How many lines below include the string "array"? State the number alone.

>>>>

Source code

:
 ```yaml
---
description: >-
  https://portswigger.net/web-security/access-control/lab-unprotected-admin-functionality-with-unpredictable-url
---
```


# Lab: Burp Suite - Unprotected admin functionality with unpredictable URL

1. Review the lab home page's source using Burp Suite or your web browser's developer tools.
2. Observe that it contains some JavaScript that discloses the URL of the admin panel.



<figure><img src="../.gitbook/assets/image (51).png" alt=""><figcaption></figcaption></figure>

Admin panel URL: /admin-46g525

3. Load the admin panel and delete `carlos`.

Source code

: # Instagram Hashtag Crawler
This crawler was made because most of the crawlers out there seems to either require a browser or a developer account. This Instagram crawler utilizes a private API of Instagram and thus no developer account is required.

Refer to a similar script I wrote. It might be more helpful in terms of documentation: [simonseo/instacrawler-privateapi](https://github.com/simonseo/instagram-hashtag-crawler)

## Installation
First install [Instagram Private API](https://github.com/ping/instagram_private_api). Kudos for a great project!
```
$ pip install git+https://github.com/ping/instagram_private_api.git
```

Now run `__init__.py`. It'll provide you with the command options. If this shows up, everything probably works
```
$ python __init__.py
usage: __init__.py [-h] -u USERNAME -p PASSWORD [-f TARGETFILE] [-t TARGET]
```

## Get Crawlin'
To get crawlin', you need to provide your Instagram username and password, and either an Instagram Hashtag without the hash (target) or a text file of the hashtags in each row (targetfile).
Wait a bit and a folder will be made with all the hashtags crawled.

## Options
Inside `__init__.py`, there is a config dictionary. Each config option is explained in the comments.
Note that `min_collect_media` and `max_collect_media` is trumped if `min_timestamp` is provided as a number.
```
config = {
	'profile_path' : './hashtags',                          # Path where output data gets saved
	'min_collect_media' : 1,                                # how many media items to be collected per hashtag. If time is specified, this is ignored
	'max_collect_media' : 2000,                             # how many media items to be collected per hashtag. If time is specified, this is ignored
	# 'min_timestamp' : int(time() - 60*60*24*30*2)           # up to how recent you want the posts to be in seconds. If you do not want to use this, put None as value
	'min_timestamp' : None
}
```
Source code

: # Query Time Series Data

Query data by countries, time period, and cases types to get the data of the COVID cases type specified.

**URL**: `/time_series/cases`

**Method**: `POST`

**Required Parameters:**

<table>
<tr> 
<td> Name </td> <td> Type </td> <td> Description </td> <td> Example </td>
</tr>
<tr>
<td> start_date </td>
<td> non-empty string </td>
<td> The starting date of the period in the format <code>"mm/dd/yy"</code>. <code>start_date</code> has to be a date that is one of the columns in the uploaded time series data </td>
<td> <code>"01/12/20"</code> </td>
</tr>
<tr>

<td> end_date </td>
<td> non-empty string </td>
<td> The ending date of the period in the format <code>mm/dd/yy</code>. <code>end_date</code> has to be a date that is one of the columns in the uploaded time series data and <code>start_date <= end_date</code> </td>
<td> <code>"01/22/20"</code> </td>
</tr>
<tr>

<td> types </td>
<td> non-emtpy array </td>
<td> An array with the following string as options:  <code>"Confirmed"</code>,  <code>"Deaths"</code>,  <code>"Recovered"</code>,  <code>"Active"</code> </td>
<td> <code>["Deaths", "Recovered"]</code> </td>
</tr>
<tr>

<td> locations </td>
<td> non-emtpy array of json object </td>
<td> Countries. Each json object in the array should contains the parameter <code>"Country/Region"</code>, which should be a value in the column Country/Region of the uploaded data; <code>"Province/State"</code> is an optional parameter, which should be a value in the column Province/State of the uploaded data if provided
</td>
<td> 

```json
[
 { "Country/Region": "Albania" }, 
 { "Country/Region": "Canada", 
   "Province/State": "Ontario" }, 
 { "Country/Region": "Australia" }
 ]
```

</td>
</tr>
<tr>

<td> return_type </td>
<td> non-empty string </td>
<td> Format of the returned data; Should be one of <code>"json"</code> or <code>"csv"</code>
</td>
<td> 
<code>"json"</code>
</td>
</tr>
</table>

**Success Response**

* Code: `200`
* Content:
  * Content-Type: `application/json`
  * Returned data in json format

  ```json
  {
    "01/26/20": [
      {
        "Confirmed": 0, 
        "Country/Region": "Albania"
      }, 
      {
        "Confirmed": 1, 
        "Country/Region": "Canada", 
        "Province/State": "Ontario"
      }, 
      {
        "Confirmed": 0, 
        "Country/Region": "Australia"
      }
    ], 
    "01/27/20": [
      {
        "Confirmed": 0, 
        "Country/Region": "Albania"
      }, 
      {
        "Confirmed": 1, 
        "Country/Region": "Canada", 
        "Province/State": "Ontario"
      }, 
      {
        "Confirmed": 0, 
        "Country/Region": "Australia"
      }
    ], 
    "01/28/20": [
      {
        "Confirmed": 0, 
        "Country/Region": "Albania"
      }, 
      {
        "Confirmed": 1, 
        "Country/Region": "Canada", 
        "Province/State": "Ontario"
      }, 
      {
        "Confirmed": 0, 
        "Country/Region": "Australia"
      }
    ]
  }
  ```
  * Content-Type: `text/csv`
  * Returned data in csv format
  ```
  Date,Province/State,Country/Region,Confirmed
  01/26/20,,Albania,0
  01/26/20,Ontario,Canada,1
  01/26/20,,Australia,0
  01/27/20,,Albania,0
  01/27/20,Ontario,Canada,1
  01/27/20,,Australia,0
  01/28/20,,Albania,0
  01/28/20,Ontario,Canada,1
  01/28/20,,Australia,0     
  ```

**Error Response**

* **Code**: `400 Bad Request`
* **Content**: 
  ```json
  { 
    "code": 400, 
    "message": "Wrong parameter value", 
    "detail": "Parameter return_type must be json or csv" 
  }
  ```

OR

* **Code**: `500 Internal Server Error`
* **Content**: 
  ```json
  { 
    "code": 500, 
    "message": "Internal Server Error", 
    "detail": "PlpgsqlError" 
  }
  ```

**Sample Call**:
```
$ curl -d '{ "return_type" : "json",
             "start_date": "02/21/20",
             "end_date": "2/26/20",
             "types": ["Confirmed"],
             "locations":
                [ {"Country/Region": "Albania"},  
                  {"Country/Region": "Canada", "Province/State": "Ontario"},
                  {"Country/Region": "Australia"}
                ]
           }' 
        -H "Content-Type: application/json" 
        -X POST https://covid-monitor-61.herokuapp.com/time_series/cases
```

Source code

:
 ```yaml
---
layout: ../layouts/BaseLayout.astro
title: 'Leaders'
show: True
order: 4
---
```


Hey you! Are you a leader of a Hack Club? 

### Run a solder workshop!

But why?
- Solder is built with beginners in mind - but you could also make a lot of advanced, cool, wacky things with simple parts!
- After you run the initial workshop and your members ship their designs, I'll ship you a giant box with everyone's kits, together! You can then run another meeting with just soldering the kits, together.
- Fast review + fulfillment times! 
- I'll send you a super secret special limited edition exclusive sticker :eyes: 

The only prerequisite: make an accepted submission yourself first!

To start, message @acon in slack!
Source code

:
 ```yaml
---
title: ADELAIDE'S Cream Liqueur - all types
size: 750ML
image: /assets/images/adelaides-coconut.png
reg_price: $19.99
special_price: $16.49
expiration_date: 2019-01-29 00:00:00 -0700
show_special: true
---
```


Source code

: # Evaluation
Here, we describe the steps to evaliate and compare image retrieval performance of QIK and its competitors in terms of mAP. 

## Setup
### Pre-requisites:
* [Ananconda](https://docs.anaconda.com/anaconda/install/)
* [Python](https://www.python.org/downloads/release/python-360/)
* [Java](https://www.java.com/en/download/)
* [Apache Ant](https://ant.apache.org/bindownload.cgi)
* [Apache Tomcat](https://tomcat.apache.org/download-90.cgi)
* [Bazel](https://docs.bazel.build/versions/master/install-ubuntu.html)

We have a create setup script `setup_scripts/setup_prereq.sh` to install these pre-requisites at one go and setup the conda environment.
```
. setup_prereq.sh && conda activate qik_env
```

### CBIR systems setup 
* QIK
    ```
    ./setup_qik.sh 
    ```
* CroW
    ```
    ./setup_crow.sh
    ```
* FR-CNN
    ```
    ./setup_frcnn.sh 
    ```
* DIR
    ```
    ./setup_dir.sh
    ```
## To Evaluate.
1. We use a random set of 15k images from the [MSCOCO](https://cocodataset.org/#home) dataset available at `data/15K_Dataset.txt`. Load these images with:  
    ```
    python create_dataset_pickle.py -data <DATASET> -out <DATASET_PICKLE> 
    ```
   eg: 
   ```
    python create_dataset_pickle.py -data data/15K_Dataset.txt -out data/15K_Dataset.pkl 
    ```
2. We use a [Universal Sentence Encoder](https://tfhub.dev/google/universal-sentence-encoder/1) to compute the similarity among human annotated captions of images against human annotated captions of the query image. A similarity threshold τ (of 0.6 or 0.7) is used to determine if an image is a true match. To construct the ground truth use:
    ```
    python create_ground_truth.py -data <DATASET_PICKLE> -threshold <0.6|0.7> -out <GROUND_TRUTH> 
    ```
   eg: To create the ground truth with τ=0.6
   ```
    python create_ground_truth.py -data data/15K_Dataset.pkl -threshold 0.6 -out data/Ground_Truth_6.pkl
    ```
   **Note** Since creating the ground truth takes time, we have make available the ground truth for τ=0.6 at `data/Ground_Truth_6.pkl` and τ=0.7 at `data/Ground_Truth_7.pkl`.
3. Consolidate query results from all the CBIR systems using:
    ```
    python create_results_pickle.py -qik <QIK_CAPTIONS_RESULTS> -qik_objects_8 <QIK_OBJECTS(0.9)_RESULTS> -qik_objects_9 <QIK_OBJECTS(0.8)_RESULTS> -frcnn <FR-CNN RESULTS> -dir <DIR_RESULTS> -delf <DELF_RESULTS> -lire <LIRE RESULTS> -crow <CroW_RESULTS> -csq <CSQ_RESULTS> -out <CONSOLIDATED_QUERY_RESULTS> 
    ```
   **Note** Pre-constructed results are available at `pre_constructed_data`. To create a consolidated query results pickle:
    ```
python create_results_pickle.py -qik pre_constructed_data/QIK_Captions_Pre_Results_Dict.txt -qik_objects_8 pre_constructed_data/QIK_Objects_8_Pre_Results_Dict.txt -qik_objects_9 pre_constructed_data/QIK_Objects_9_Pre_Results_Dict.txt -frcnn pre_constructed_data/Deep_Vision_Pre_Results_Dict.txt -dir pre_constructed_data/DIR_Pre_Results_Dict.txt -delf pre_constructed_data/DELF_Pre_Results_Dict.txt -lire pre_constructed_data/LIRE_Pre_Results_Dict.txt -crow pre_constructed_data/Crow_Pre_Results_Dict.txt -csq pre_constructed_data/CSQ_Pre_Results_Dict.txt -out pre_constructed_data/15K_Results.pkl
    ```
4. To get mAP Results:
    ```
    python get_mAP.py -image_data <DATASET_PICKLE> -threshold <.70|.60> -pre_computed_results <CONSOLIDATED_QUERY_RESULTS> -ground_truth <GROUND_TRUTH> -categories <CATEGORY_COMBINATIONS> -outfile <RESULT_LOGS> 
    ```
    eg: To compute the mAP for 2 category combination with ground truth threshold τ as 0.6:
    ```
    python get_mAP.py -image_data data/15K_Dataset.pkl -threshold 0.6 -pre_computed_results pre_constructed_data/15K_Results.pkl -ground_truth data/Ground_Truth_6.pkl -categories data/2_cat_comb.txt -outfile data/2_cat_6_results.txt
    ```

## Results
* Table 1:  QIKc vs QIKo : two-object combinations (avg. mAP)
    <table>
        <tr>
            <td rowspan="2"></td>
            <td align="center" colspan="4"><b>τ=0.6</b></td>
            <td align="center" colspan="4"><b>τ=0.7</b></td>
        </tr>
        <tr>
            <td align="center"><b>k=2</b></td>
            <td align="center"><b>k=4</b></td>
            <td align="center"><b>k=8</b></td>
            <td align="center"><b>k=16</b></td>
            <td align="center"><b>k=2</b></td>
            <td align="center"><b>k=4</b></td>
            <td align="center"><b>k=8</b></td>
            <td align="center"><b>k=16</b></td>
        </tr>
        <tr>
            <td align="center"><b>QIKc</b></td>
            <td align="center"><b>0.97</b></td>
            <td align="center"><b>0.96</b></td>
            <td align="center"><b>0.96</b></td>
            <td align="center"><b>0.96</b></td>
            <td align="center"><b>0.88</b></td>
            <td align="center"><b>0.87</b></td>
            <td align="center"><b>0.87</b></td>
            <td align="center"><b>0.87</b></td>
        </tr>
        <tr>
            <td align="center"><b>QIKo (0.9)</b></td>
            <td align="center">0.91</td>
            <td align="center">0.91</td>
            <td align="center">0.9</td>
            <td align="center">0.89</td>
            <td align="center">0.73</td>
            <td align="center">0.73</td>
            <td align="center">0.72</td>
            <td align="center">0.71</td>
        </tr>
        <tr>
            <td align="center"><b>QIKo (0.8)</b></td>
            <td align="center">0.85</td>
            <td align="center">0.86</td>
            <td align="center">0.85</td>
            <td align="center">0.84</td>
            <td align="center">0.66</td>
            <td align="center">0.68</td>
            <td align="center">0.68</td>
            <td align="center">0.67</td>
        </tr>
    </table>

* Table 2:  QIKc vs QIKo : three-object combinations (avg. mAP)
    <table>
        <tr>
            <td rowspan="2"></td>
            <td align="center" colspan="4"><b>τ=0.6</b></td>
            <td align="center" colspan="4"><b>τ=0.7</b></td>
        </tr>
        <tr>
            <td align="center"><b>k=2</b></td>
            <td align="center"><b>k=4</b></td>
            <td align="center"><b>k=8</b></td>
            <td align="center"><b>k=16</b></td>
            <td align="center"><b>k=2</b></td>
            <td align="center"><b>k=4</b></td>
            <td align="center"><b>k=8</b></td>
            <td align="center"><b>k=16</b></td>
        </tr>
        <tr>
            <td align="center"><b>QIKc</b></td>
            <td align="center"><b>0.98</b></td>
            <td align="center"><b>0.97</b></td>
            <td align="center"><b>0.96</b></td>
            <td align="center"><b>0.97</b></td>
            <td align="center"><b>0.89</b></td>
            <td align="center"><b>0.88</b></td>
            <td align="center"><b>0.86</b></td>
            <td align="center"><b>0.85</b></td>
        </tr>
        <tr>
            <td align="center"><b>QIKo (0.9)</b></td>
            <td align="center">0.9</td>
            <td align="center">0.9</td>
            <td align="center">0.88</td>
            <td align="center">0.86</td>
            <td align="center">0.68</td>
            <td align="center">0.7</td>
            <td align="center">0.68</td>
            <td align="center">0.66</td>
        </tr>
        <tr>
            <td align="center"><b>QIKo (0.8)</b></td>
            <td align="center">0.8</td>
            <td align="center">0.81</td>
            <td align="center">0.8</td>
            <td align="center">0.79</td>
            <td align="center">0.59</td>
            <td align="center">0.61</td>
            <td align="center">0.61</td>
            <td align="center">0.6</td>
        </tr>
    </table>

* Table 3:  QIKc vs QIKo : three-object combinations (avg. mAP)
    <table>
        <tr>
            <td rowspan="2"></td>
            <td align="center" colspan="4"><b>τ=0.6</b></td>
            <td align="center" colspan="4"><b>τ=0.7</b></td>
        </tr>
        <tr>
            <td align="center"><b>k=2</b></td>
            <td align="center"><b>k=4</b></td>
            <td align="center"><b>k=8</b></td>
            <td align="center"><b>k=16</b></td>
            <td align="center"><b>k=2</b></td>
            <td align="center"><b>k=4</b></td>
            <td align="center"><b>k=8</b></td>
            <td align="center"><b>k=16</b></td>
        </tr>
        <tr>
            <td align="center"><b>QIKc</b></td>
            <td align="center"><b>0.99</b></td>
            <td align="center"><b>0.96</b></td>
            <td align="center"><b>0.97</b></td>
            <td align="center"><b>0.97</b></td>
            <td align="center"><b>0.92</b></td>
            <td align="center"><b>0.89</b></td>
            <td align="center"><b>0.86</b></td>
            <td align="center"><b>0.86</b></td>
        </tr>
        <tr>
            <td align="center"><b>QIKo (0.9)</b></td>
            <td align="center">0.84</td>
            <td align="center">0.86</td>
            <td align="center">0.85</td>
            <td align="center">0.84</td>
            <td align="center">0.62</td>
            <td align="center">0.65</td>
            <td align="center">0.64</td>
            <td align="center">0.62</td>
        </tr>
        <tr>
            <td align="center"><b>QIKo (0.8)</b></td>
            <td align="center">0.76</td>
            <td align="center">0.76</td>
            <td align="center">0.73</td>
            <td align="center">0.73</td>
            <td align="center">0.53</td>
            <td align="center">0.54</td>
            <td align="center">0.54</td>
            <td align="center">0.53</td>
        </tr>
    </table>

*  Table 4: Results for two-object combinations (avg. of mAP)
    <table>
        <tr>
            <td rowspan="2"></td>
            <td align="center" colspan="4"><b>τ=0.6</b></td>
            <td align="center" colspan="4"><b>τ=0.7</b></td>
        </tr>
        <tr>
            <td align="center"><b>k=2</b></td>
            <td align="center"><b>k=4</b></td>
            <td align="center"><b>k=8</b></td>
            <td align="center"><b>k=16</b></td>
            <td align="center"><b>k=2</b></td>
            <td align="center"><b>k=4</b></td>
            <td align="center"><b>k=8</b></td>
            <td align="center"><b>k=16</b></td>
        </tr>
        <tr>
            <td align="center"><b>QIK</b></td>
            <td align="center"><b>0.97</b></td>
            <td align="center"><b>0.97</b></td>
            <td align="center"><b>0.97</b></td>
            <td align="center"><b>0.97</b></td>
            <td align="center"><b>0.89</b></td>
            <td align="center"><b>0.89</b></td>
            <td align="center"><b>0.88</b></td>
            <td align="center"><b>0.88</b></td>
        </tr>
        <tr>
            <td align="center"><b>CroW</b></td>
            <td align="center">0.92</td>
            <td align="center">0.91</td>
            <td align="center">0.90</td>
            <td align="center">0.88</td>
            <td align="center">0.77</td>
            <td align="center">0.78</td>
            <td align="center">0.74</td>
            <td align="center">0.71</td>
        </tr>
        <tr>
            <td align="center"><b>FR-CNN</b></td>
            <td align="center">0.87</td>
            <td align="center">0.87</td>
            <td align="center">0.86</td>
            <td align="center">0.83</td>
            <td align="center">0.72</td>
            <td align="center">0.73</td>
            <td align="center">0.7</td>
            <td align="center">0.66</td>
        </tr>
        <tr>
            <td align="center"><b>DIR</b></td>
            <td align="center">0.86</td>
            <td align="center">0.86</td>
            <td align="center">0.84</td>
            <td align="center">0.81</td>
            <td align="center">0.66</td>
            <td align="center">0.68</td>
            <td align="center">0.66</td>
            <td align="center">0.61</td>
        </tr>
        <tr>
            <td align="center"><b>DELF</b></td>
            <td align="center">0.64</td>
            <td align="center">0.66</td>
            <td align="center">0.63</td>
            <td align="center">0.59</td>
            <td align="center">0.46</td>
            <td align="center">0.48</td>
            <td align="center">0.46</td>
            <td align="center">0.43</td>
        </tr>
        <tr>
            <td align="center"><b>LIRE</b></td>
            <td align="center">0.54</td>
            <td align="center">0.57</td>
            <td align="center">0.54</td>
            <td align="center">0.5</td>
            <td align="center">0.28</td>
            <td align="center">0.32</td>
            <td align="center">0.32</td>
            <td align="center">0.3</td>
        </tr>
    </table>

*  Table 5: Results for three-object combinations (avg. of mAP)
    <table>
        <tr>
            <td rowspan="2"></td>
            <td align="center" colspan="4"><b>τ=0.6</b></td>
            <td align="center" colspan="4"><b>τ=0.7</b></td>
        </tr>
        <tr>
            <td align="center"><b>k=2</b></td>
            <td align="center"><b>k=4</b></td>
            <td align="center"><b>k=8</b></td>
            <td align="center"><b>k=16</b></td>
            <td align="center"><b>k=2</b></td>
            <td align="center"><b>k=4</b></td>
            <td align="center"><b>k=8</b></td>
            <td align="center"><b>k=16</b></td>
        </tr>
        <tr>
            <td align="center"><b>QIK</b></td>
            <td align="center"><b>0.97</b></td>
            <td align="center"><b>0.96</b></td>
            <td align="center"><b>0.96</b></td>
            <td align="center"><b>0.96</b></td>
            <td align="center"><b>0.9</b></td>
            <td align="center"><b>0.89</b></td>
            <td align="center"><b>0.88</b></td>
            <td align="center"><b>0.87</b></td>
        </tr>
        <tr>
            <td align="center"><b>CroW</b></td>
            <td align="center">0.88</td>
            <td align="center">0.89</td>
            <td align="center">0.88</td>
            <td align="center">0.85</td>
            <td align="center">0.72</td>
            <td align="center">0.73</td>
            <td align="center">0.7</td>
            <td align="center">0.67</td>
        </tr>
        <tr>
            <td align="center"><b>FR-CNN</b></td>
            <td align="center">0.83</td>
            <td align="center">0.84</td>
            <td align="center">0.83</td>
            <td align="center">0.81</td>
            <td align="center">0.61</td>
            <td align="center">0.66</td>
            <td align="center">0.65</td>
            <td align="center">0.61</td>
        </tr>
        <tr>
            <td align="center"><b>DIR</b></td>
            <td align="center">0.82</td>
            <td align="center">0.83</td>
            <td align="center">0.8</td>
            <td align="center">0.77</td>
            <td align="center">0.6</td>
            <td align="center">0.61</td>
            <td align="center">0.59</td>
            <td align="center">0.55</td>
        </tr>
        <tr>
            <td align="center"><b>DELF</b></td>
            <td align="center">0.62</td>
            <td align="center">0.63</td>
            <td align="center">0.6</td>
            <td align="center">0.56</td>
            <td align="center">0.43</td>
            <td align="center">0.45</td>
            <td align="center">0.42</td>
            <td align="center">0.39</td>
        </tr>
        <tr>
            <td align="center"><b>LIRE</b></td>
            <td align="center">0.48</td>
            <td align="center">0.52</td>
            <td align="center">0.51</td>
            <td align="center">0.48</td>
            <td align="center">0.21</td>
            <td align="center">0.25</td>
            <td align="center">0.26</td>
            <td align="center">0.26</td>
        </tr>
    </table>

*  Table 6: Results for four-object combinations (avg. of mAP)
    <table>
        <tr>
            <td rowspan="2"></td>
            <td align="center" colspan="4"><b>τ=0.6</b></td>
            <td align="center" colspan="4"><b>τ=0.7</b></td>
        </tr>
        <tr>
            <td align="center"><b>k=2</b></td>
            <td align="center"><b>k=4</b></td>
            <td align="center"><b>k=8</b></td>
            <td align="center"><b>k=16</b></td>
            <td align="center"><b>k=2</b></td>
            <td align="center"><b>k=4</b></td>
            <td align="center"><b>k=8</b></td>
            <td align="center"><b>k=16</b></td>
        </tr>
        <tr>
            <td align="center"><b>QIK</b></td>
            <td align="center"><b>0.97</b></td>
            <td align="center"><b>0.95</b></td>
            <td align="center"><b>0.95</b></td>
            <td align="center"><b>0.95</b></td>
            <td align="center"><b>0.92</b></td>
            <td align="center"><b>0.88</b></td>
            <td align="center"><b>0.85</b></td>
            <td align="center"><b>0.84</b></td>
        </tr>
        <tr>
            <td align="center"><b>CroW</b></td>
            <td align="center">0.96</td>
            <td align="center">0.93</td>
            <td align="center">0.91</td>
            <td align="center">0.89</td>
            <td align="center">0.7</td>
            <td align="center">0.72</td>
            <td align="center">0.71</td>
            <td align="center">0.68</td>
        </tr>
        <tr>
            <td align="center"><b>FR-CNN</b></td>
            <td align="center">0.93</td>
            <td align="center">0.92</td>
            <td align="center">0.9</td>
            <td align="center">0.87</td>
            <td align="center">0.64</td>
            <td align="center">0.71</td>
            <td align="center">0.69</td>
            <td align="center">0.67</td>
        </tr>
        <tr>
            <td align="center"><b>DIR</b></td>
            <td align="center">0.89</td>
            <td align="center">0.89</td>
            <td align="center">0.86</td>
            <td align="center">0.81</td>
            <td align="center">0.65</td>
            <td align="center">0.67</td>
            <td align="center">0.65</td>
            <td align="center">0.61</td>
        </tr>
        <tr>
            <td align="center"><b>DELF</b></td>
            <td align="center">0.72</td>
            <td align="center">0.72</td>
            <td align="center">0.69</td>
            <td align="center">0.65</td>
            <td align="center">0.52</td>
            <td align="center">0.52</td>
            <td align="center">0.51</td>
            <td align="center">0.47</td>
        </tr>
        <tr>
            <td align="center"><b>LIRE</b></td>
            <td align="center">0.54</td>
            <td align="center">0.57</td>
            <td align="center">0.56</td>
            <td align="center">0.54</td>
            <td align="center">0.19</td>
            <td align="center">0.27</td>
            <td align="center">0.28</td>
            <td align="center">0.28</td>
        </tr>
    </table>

<<<<

# Written reply
4